Metallica write this song in 1991 for the album “Metallica”. To write their songs the guitarist Kirt Hammet and the bassist Jason make tapes of their ideas and give those tapes to the rhythm guitarist James Hetfield and the drummer Lars Ulrich, who use these ideas to create songs by adding their parts. This works for their band because they are all imputing something to the creative side of the song writing and because its not just one person writing the songs this gives them a range of material. “Enter Sandman” evolved from a guitar riff that Hammett wrote. Originally, the riff was 2 bars in length, but Ulrich suggested the first bar be played 4 times.  The song was quickly finished, but Hetfield did not come up with vocal melodies and lyrics for a long time after.

I find that when I’m writing songs I use a method not unlike this, where the lyrics evolve as the band discovers the conclusive sound that the song works to become. It can be argued that these songs are never finished because as you progress with your playing and ideas, songs inevitably change with you.

Hetfield felt that “Enter Sandman” sounded “catchy and kind of commercial” and so to contradict the sound, he wrote lyrics about “destroying the perfect family; a huge horrible secret in a family” that included references to crib death. When Enter Sandman was written this was the first time that Ulrich and the producer felt that the lyrics were not up to scratch with what the band can produce, nevertheless, according to Ulrich, the song was the “foundation, the guide to the whole record” even before it had lyrics. An instrumental demo was recorded on September 13, 1990.

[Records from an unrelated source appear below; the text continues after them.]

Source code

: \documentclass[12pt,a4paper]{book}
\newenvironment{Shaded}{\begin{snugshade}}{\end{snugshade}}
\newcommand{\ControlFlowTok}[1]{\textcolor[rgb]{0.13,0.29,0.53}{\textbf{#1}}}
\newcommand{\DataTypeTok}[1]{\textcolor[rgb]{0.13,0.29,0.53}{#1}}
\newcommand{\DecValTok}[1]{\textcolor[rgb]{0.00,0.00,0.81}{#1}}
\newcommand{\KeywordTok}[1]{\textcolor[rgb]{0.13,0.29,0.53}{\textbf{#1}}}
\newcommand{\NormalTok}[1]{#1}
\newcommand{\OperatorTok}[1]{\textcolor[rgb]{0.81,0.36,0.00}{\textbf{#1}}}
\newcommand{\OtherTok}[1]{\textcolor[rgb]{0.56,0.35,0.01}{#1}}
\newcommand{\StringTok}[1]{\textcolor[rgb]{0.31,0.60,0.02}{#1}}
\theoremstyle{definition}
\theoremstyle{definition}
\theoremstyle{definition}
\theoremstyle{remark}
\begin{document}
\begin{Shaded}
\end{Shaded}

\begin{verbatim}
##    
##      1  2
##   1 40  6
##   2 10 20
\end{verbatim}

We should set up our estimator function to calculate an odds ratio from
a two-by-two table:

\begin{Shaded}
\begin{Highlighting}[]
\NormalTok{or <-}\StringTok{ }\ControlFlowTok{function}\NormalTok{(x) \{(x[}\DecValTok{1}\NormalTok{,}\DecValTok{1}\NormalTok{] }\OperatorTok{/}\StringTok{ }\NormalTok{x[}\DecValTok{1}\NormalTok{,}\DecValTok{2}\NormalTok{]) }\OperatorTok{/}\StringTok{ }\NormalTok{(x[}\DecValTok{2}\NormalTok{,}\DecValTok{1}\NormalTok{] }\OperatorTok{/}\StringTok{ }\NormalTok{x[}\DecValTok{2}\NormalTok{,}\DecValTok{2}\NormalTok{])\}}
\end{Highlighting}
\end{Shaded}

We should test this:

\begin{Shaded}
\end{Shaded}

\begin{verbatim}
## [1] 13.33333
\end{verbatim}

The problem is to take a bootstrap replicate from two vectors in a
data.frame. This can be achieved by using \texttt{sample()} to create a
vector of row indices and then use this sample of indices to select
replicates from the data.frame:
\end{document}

The album Metallica was mostly recorded in Los Angeles at One on One Studios, between October 1990 and June 1991, although Ulrich, Hetfield, and Bob Rock, the producer, also recorded for a week in Vancouver, Canada between April and May 1991. As the first to be produced by Bob Rock, it was recorded differently than previous Metallica albums; Rock suggested that the band members record in the studio while playing together, rather than separately.

There are many advantages to this. Songs that are recorded together normally don’t sound over produced and have a live feel to then which engages the listeners. Although a good this, this can be hard for a band performing a new song and because the artists have to be in different rooms there’s always the chance that the chemistry between the band is not reflected in the song. “Enter Sandman” had what Hetfield described as a “wall of guitars”— three rhythm guitar tracks of the same riff played by himself to create a “wall of sound”. According to engineer Randy Staub, close to 50 takes of the drums were recorded because Ulrich did not record the song in its entirety, but rather recorded each section of the song separately. Because it was difficult to get in one take the “intensity” that the band wanted, numerous takes were selected and edited together. The bass guitar sound also gained importance with Rock; as Newsted states, Metallica’s sound was previously “very guitar-oriented” and that “when he [Rock] came into the picture, bass frequencies also came into the picture.”

As the first single, “Enter Sandman” was also the first song to be mixed, a task that took roughly ten days because the band and Bob Rock had to create the sound for the entire album while mixing the song. “Enter Sandman” was the first music video from Metallica, and the band’s second ever. It was also the first of six Metallica music videos directed by Wayne Isham. Recorded on July 3, 1991 in Los Angeles, it premiered on July 30, 1991, two weeks before the release of the album.

The plot of the music video directly relates to the theme of the song, combining images of a child having nightmares and images of an old man with shots of the band playing the song. The child dreams that he is drowning, falling from the top of a building, covered in snakes, being chased by a truck and finally falling from a mountain while escaping the truck. During the part of the song in which the child recites a prayer, he is being watched by the Sandman. Throughout the video, the picture flickers continuously. The music video won Best Hard Rock Video at the 1992 MTV Video Music Awards and was nominated for Best Cinematography and Best Editing. Andrew Blackie of PopMatters has said the video’s “narrative suits the sludgy riffs and James Hetfield’s twisted lullaby lyric”.